Day of the Dead: Pan de Muerto

A couple of Mexican friends of mine, Juan and Yeri, invited me to 'help' them make Pan de Muerto today, to celebrate the Dias des los Muertos. According to their recipe, this traditional bread is a sweet, slightly eggy yeast bread flavored with orange juice and orange flower water. The top of the bread is decorated with balls and a cross of lines of dough in imitation of a skull and crossbones. It's a type of bread that Mexican families place on temporary altars to be shared with the spirits of the ancestors.

Rather being an occasion of fright, this festival celebrates memories of those who have passed away and even involves making jokes and holding 'roasts' of people, teasing them about the vices that will eventually lead to their demise. Instead of trick-or-treating for candy, Mexican children ask for money from parents and relatives in order to buy a sugar skull that has their name written on it, which they consume at the end of the festival. Families get together and celebrate their loved ones, even with mariachis in the cemetery!
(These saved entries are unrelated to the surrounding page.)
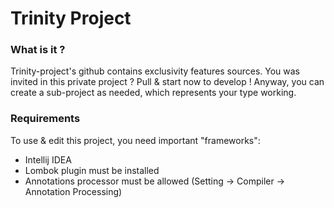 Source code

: Trinity Project
==========

### What is it ?

Trinity-project's github contains exclusivity features sources. You was invited in this private project ? Pull & start now to develop !
Anyway, you can create a sub-project as needed, which represents your type working.

### Requirements

To use & edit this project, you need important "frameworks":
 * Intellij IDEA
 * Lombok plugin must be installed
 * Annotations processor must be allowed (Setting -> Compiler -> Annotation Processing)
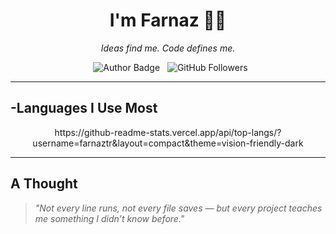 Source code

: <h1 align="center">I'm Farnaz 👩‍💻</h1>
<p align="center"><i>Ideas find me. Code defines me.</i></p>

<p align="center">
  <img src="https://img.shields.io/badge/Author-farnaztr-800000" alt="Author Badge" />
  <img src="https://img.shields.io/github/followers/farnaztr?style=social&label=Followers" alt="GitHub Followers" />
</p>


---

## -Languages I Use Most

<p align="center">
https://github-readme-stats.vercel.app/api/top-langs/?username=farnaztr&layout=compact&theme=vision-friendly-dark
</p>

---

## A Thought

> _"Not every line runs, not every file saves — but every project teaches me something I didn’t know before."_
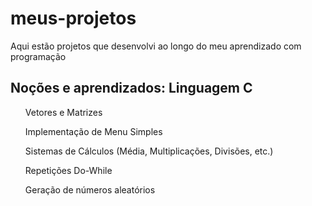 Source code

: # meus-projetos
Aqui estão projetos que desenvolvi ao longo do meu aprendizado com programação

<h2>Noções e aprendizados: Linguagem C</h2>
<ul>Vetores e Matrizes</ul>
<ul>Implementação de Menu Simples</ul>
<ul>Sistemas de Cálculos (Média, Multiplicações, Divisões, etc.)</ul>
<ul>Repetições Do-While</ul>
<ul>Geração de números aleatórios</ul>

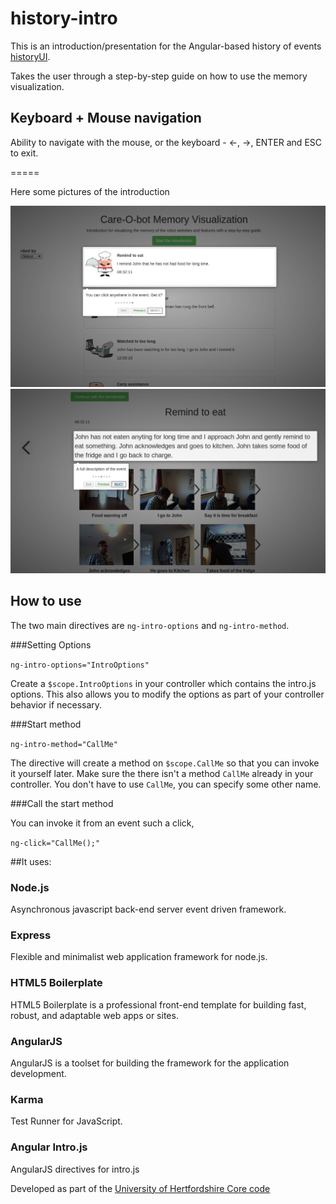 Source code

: # history-intro

This is an introduction/presentation for the Angular-based history of events <a href="https://github.com/uh-joan/historyUI/blob/master/README.md">historyUI</a>. 

Takes the user through a step-by-step guide on how to use the memory visualization.

## Keyboard + Mouse navigation

Ability to navigate with the mouse, or the keyboard - ←, →, ENTER and ESC to exit.

=====

Here some pictures of the introduction

<img src="https://github.com/uh-joan/history-intro/blob/master/app/images/overall01.png">

<img src="https://github.com/uh-joan/history-intro/blob/master/app/images/overall02.png">

## How to use

The two main directives are `ng-intro-options` and `ng-intro-method`.

###Setting Options

`ng-intro-options="IntroOptions"`

Create a `$scope.IntroOptions` in your controller which contains the intro.js options. This also allows you to modify the options as part of your controller behavior if necessary.

###Start method

`ng-intro-method="CallMe"`

The directive will create a method on `$scope.CallMe` so that you can invoke it yourself later. Make sure the there isn't a method `CallMe` already in your controller. You don't have to use `CallMe`, you can specify some other name.

###Call the start method

You can invoke it from an event such a click,

`ng-click="CallMe();"`


##It uses:

### Node.js

Asynchronous javascript back-end server event driven framework. 

### Express

Flexible and minimalist web application framework for node.js.

### HTML5 Boilerplate

HTML5 Boilerplate is a professional front-end template for building fast, robust, and adaptable web apps or sites.

### AngularJS

AngularJS is a toolset for building the framework for the application development.

### Karma

Test Runner for JavaScript.

### Angular Intro.js
AngularJS directives for intro.js


Developed as part of the <a href="https://github.com/uh-joan/UHCore">University of Hertfordshire Core code</a>

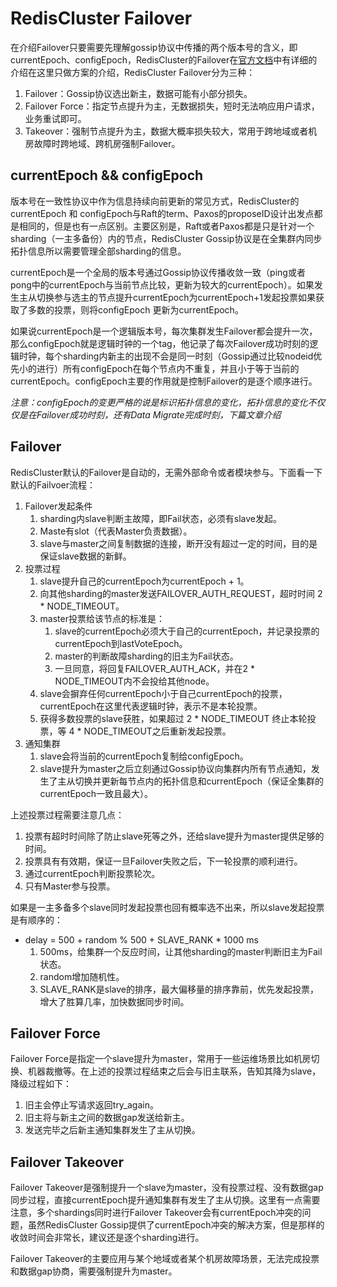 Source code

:# RedisCluster Failover

 在介绍Failover只要需要先理解gossip协议中传播的两个版本号的含义，即currentEpoch、configEpoch，RedisCluster的Failover在[官方文档](https://redis.io/topics/cluster-spec)中有详细的介绍在这里只做方案的介绍，RedisCluster Failover分为三种：
1. Failover：Gossip协议选出新主，数据可能有小部分损失。
2. Failover Force：指定节点提升为主，无数据损失，短时无法响应用户请求，业务重试即可。
3. Takeover：强制节点提升为主，数据大概率损失较大，常用于跨地域或者机房故障时跨地域、跨机房强制Failover。

## currentEpoch && configEpoch
版本号在一致性协议中作为信息持续向前更新的常见方式，RedisCluster的currentEpoch 和 configEpoch与Raft的term、Paxos的proposeID设计出发点都是相同的，但是也有一点区别。主要区别是，Raft或者Paxos都是只是针对一个sharding（一主多备份）内的节点，RedisCluster Gossip协议是在全集群内同步拓扑信息所以需要管理全部sharding的信息。

currentEpoch是一个全局的版本号通过Gossip协议传播收敛一致（ping或者pong中的currentEpoch与当前节点比较，更新为较大的currentEpoch）。如果发生主从切换参与选主的节点提升currentEpoch为currentEpoch+1发起投票如果获取了多数的投票，则将configEpoch 更新为currentEpoch。

如果说currentEpoch是一个逻辑版本号，每次集群发生Failover都会提升一次，那么configEpoch就是逻辑时钟的一个tag，他记录了每次Failover成功时刻的逻辑时钟，每个sharding内新主的出现不会是同一时刻（Gossip通过比较nodeid优先小的进行）所有configEpoch在每个节点内不重复，并且小于等于当前的currentEpoch。configEpoch主要的作用就是控制Failover的是逐个顺序进行。

_注意：configEpoch的变更严格的说是标识拓扑信息的变化，拓扑信息的变化不仅仅是在Failover成功时刻，还有Data Migrate完成时刻，下篇文章介绍_


## Failover 
RedisCluster默认的Failover是自动的，无需外部命令或者模块参与。下面看一下默认的Failvoer流程：

1. Failover发起条件
	1. sharding内slave判断主故障，即Fail状态，必须有slave发起。
	2. Maste有slot（代表Master负责数据）。
	3. slave与master之间复制数据的连接，断开没有超过一定的时间，目的是保证slave数据的新鲜。
2. 投票过程
	1. slave提升自己的currentEpoch为currentEpoch + 1。
	2. 向其他sharding的master发送FAILOVER_AUTH_REQUEST，超时时间 2 * NODE_TIMEOUT。
	3. master投票给该节点的标准是：
		1. slave的currentEpoch必须大于自己的currentEpoch，并记录投票的currentEpoch到lastVoteEpoch。
		2. master的判断故障sharding的旧主为Fail状态。
		3. 一旦同意，将回复FAILOVER_AUTH_ACK，并在2 * NODE_TIMEOUT内不会投给其他node。
	4. slave会摒弃任何currentEpoch小于自己currentEpoch的投票，currentEpoch在这里代表逻辑时钟，表示不是本轮投票。
	5. 获得多数投票的slave获胜，如果超过 2 * NODE_TIMEOUT 终止本轮投票，等 4 * NODE_TIMEOUT之后重新发起投票。
3. 通知集群
	1. slave会将当前的currentEpoch复制给configEpoch。
	2. slave提升为master之后立刻通过Gossip协议向集群内所有节点通知，发生了主从切换并更新每节点内的拓扑信息和currentEpoch（保证全集群的currentEpoch一致且最大）。


上述投票过程需要注意几点：
1. 投票有超时时间除了防止slave死等之外，还给slave提升为master提供足够的时间。
2. 投票具有有效期，保证一旦Failover失败之后，下一轮投票的顺利进行。
3. 通过currentEpoch判断投票轮次。
4. 只有Master参与投票。

如果是一主多备多个slave同时发起投票也回有概率选不出来，所以slave发起投票是有顺序的：
* delay = 500 + random % 500 + SLAVE_RANK * 1000  ms
	1. 500ms，给集群一个反应时间，让其他sharding的master判断旧主为Fail状态。
	2. random增加随机性。
	3. SLAVE_RANK是slave的排序，最大偏移量的排序靠前，优先发起投票，增大了胜算几率，加快数据同步时间。

## Failover Force
Failover Force是指定一个slave提升为master，常用于一些运维场景比如机房切换、机器裁撤等。在上述的投票过程结束之后会与旧主联系，告知其降为slave，降级过程如下：
1. 旧主会停止写请求返回try_again。
2. 旧主将与新主之间的数据gap发送给新主。
3. 发送完毕之后新主通知集群发生了主从切换。


## Failover Takeover
Failover Takeover是强制提升一个slave为master，没有投票过程、没有数据gap同步过程，直接currentEpoch提升通知集群有发生了主从切换。这里有一点需要注意，多个shardings同时进行Failover Takeover会有currentEpoch冲突的问题，虽然RedisCluster Gossip提供了currentEpoch冲突的解决方案，但是那样的收敛时间会非常长，建议还是逐个sharding进行。

Failover Takeover的主要应用与某个地域或者某个机房故障场景，无法完成投票和数据gap协商，需要强制提升为master。
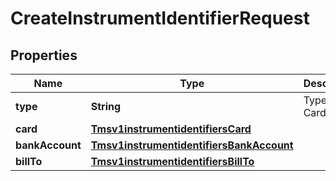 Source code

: 
# CreateInstrumentIdentifierRequest

## Properties
Name | Type | Description | Notes
------------ | ------------- | ------------- | -------------
**type** | **String** | Type of Card |  [optional]
**card** | [**Tmsv1instrumentidentifiersCard**](Tmsv1instrumentidentifiersCard.md) |  |  [optional]
**bankAccount** | [**Tmsv1instrumentidentifiersBankAccount**](Tmsv1instrumentidentifiersBankAccount.md) |  |  [optional]
**billTo** | [**Tmsv1instrumentidentifiersBillTo**](Tmsv1instrumentidentifiersBillTo.md) |  |  [optional]




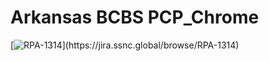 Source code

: # Arkansas BCBS PCP_Chrome

[![RPA-1314]("https://encrypted-tbn0.gstatic.com/images?q=tbn:ANd9GcQANGh_Xvv_2J_h9p04PAfueDp911n8aYvWmUX56BlB6fd040d0qxRO50IAASa2W78o5OY&usqp=CAU")](https://jira.ssnc.global/browse/RPA-1314)

 
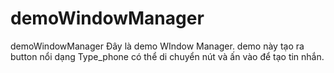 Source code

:# demoWindowManager
demoWindowManager
Đây là demo WIndow Manager. demo này tạo ra button nổi dạng Type_phone có thể di chuyển nút và ấn vào để tạo tin nhắn.
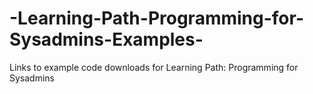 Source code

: # -Learning-Path-Programming-for-Sysadmins-Examples-
Links to example code downloads for Learning Path: Programming for Sysadmins
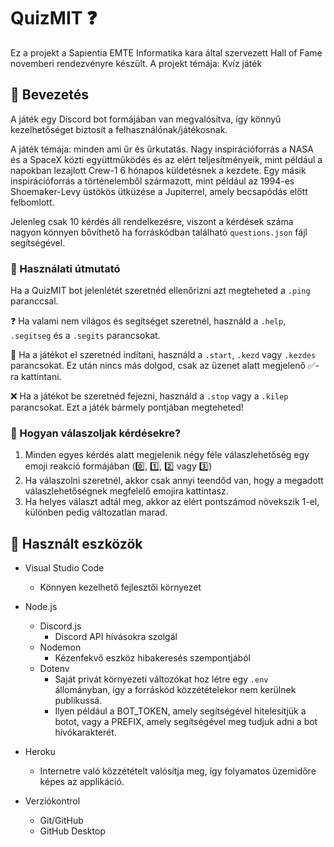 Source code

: # QuizMIT ❓

Ez a projekt a Sapientia EMTE Informatika kara által szervezett Hall of Fame novemberi rendezvényre készült.
A projekt témája: Kvíz játék


## 🔰 Bevezetés
A játék egy Discord bot formájában van megvalósítva, így könnyű kezelhetőséget biztosít a felhasználónak/játékosnak.

A játék témája: minden ami űr és űrkutatás. Nagy inspirációforrás a NASA és a SpaceX közti együttműködés és az elért teljesítményeik, mint például a napokban lezajlott Crew-1 6 hónapos küldetésnek a kezdete. Egy másik inspirációforrás a történelemből származott, mint például az 1994-es Shoemaker-Levy üstökös ütküzése a Jupiterrel, amely becsapódás előtt felbomlott.

Jelenleg csak 10 kérdés áll rendelkezésre, viszont a kérdések száma nagyon könnyen bővíthető ha forráskódban található `questions.json` fájl segítségével.


### 🧾 Használati útmutató

Ha a QuizMIT bot jelenlétét szeretnéd ellenőrizni azt megteheted a `.ping` paranccsal.

❓ Ha valami nem világos és segítséget szeretnél, használd a `.help`, `.segitseg` és a `.segits` parancsokat.

🏁 Ha a játékot el szeretnéd indítani, használd a `.start`, `.kezd` vagy `.kezdes` parancsokat.
Ez után nincs más dolgod, csak az üzenet alatt megjelenő ✅-ra kattintani.

❌ Ha a játékot be szeretnéd fejezni, használd a `.stop` vagy a `.kilep` parancsokat. 
Ezt a játék bármely pontjában megteheted!


### 🤔 Hogyan válaszoljak kérdésekre?

1. Minden egyes kérdés alatt megjelenik négy féle válaszlehetőség egy emoji reakció formájában (0️⃣, 1️⃣, 2️⃣ vagy 3️⃣)
2. Ha válaszolni szeretnél, akkor csak annyi teendőd van, hogy a megadott válaszlehetőségnek megfelelő emojira kattintasz.
3. Ha helyes választ adtál meg, akkor az elért pontszámod növekszik 1-el, különben pedig változatlan marad.


## 🔬 Használt eszközök

- Visual Studio Code
    - Könnyen kezelhető fejlesztői környezet

- Node.js
    - Discord.js 
        - Discord API hívásokra szolgál
    - Nodemon 
        - Kézenfekvő eszköz hibakeresés szempontjából
    - Dotenv 
        - Saját privát környezeti változókat hoz létre egy `.env` állományban, így a forráskód közzétételekor nem kerülnek publikussá.
        - Ilyen például a BOT_TOKEN, amely segítségével hitelesítjük a botot, vagy a PREFIX, amely segítségével meg tudjuk adni a bot hívókarakterét.

- Heroku
    - Internetre való közzétételt valósítja meg, így folyamatos üzemidőre képes az applikáció.

- Verziókontrol
    - Git/GitHub
    - GitHub Desktop
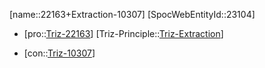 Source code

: ﻿---
type: TrizContradiction
aliases:
- 22163+Extraction-10307
license: CC BY-SA 4.0
copyright: https://github.com/SpocWeb
IsDeleted: false
IsReadOnly: false
Confidential: public
tags: 
- Triz/Contradiction
---
[name::22163+Extraction-10307]
[SpocWebEntityId::23104]
+ [pro::[Triz-22163](Triz-22163)]
[Triz-Principle::[Triz-Extraction](tech/Triz/Principle/Triz-Extraction.md)]
- [con::[Triz-10307](Triz-10307)]

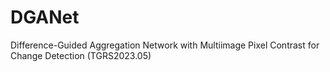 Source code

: # DGANet
Difference-Guided Aggregation Network with Multiimage Pixel Contrast for Change Detection (TGRS2023.05)

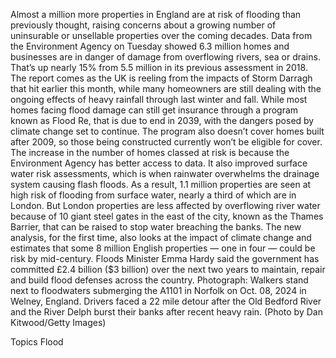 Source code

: Almost a million more properties in England are at risk of flooding than previously thought, raising concerns about a growing number of uninsurable or unsellable properties over the coming decades.
Data from the Environment Agency on Tuesday showed 6.3 million homes and businesses are in danger of damage from overflowing rivers, sea or drains. That’s up nearly 15% from 5.5 million in its previous assessment in 2018.
The report comes as the UK is reeling from the impacts of Storm Darragh that hit earlier this month, while many homeowners are still dealing with the ongoing effects of heavy rainfall through last winter and fall.
While most homes facing flood damage can still get insurance through a program known as Flood Re, that is due to end in 2039, with the dangers posed by climate change set to continue. The program also doesn’t cover homes built after 2009, so those being constructed currently won’t be eligible for cover.
The increase in the number of homes classed at risk is because the Environment Agency has better access to data. It also improved surface water risk assessments, which is when rainwater overwhelms the drainage system causing flash floods.
As a result, 1.1 million properties are seen at high risk of flooding from surface water, nearly a third of which are in London. But London properties are less affected by overflowing river water because of 10 giant steel gates in the east of the city, known as the Thames Barrier, that can be raised to stop water breaching the banks.
The new analysis, for the first time, also looks at the impact of climate change and estimates that some 8 million English properties — one in four — could be risk by mid-century.
Floods Minister Emma Hardy said the government has committed £2.4 billion ($3 billion) over the next two years to maintain, repair and build flood defenses across the country.
Photograph: Walkers stand next to floodwaters submerging the A1101 in Norfolk on Oct. 08, 2024 in Welney, England. Drivers faced a 22 mile detour after the Old Bedford River and the River Delph burst their banks after recent heavy rain. (Photo by Dan Kitwood/Getty Images)

Topics
Flood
Anyway, in Mexico my friends always bought their pan de muerto at a store, so we weren't quite sure about the recipe and the desired texture of the dough during the process. Between the three of us, we managed to make a tasty bread and have fun doing it, even though it didn't manage to replicate the traditional bread we were trying to make. It didn't rise nearly enough, but topped with enough melted butter and sugar, we couldn't go too far wrong, and frankly I thought it was delicious. Yeri made a fantastic hot chocolate using traditional Mexican spiced chocolate tablets, brought from her hometown of Oaxaca, and Juan missed the fact that a less dense bread would have acted more like a sponge for dipping in the chocolate. What's the word in Spanish for gourmandise?

 


Hanging out by the oven and sipping hot chocolate was a perfect way to spend this Toussaint holiday, which seems to have thrown Paris headlong into the oncoming winter with blustery winds and chilly fingers, despite the sunny blue skies.